++++ RAW DATA

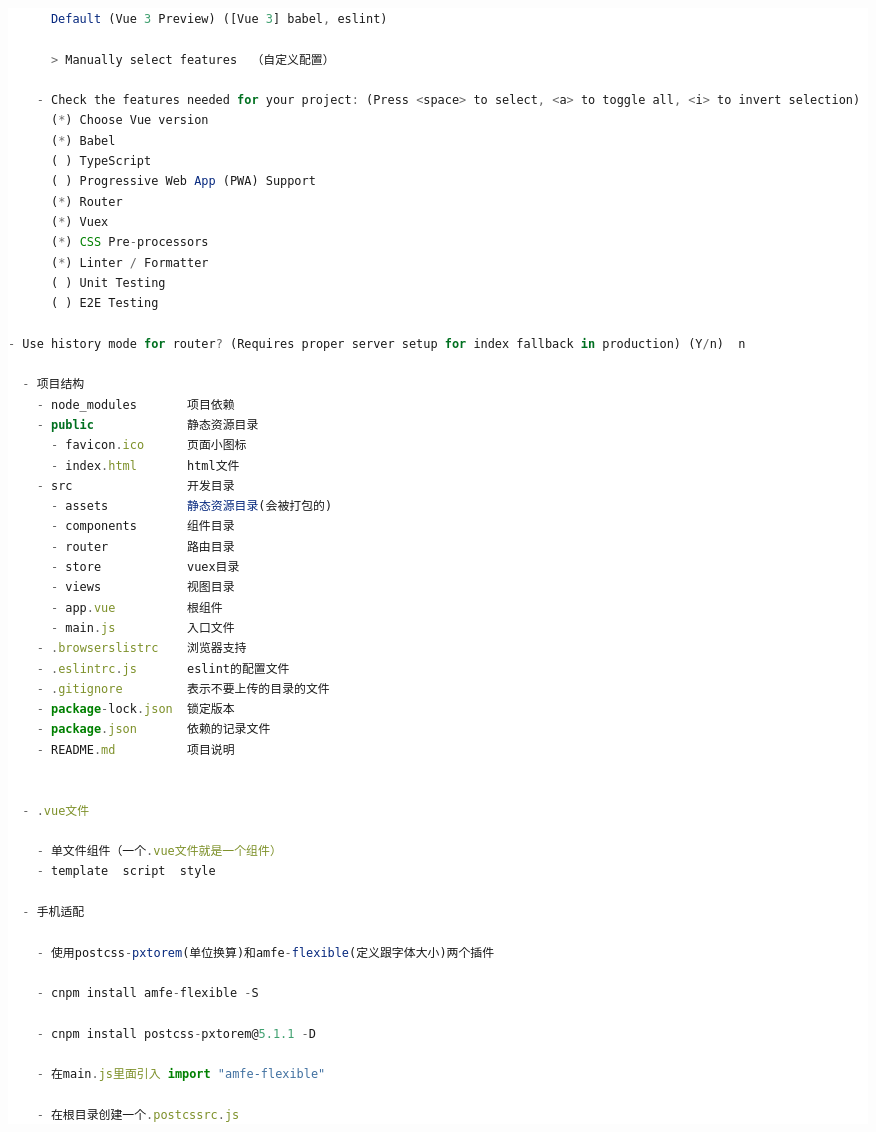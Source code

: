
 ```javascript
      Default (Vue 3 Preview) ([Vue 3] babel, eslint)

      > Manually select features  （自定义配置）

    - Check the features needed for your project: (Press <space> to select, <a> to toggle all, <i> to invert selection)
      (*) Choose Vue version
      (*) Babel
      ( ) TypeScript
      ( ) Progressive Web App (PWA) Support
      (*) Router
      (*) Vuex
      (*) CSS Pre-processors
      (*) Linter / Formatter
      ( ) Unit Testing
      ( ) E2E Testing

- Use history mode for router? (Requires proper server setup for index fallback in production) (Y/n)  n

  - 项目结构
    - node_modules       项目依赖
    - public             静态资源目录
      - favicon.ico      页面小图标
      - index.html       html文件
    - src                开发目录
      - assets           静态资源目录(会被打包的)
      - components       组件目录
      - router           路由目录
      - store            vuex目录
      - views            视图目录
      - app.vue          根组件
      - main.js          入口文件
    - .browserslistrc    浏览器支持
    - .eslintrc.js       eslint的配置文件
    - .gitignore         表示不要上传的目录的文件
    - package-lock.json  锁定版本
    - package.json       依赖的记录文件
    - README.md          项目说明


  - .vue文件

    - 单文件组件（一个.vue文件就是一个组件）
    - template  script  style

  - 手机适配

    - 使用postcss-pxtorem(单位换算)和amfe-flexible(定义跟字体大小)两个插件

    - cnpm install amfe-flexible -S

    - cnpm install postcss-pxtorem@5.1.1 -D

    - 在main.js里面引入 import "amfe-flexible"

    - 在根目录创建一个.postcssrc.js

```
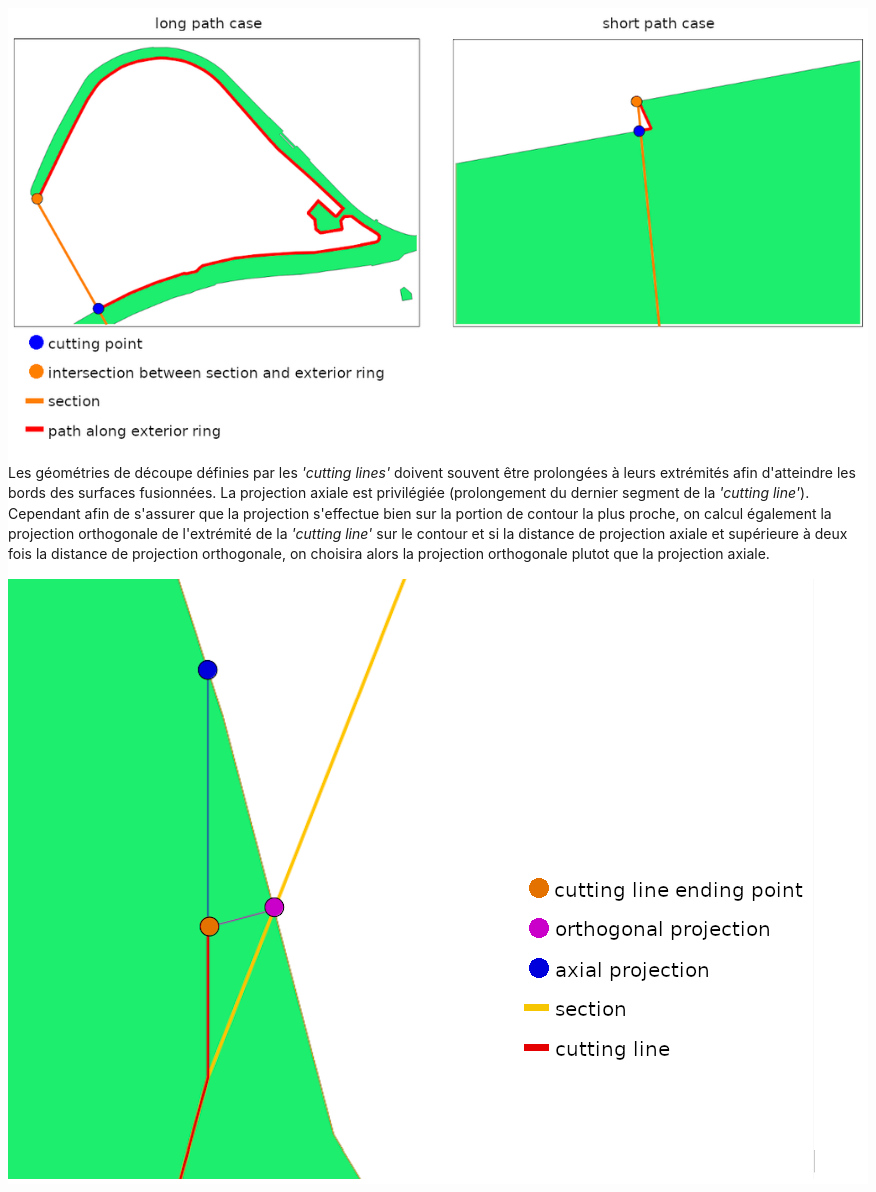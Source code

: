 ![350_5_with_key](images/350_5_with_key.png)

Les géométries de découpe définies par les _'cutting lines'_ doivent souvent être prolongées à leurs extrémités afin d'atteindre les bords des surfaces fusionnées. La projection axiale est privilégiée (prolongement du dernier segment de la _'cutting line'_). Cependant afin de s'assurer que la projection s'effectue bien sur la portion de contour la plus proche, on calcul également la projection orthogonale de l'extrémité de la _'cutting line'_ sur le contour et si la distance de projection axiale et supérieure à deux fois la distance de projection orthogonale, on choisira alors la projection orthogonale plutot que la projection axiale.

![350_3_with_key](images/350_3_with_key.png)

++++++++

== EXERCISE BRIEF ==
Should there be pictures in the data, leave them out and return the rest exactly.

== ANSWER BOX ==
Source code

:
 ```javascript
      Default (Vue 3 Preview) ([Vue 3] babel, eslint)

      > Manually select features  （自定义配置）

    - Check the features needed for your project: (Press <space> to select, <a> to toggle all, <i> to invert selection)
      (*) Choose Vue version
      (*) Babel
      ( ) TypeScript
      ( ) Progressive Web App (PWA) Support
      (*) Router
      (*) Vuex
      (*) CSS Pre-processors
      (*) Linter / Formatter
      ( ) Unit Testing
      ( ) E2E Testing

- Use history mode for router? (Requires proper server setup for index fallback in production) (Y/n)  n

  - 项目结构
    - node_modules       项目依赖
    - public             静态资源目录
      - favicon.ico      页面小图标
      - index.html       html文件
    - src                开发目录
      - assets           静态资源目录(会被打包的)
      - components       组件目录
      - router           路由目录
      - store            vuex目录
      - views            视图目录
      - app.vue          根组件
      - main.js          入口文件
    - .browserslistrc    浏览器支持
    - .eslintrc.js       eslint的配置文件
    - .gitignore         表示不要上传的目录的文件
    - package-lock.json  锁定版本
    - package.json       依赖的记录文件
    - README.md          项目说明


  - .vue文件

    - 单文件组件（一个.vue文件就是一个组件）
    - template  script  style

  - 手机适配

    - 使用postcss-pxtorem(单位换算)和amfe-flexible(定义跟字体大小)两个插件

    - cnpm install amfe-flexible -S

    - cnpm install postcss-pxtorem@5.1.1 -D

    - 在main.js里面引入 import "amfe-flexible"

    - 在根目录创建一个.postcssrc.js

```
Source code

: ![350_5_with_key](images/350_5_with_key.png)

Les géométries de découpe définies par les _'cutting lines'_ doivent souvent être prolongées à leurs extrémités afin d'atteindre les bords des surfaces fusionnées. La projection axiale est privilégiée (prolongement du dernier segment de la _'cutting line'_). Cependant afin de s'assurer que la projection s'effectue bien sur la portion de contour la plus proche, on calcul également la projection orthogonale de l'extrémité de la _'cutting line'_ sur le contour et si la distance de projection axiale et supérieure à deux fois la distance de projection orthogonale, on choisira alors la projection orthogonale plutot que la projection axiale.

![350_3_with_key](images/350_3_with_key.png)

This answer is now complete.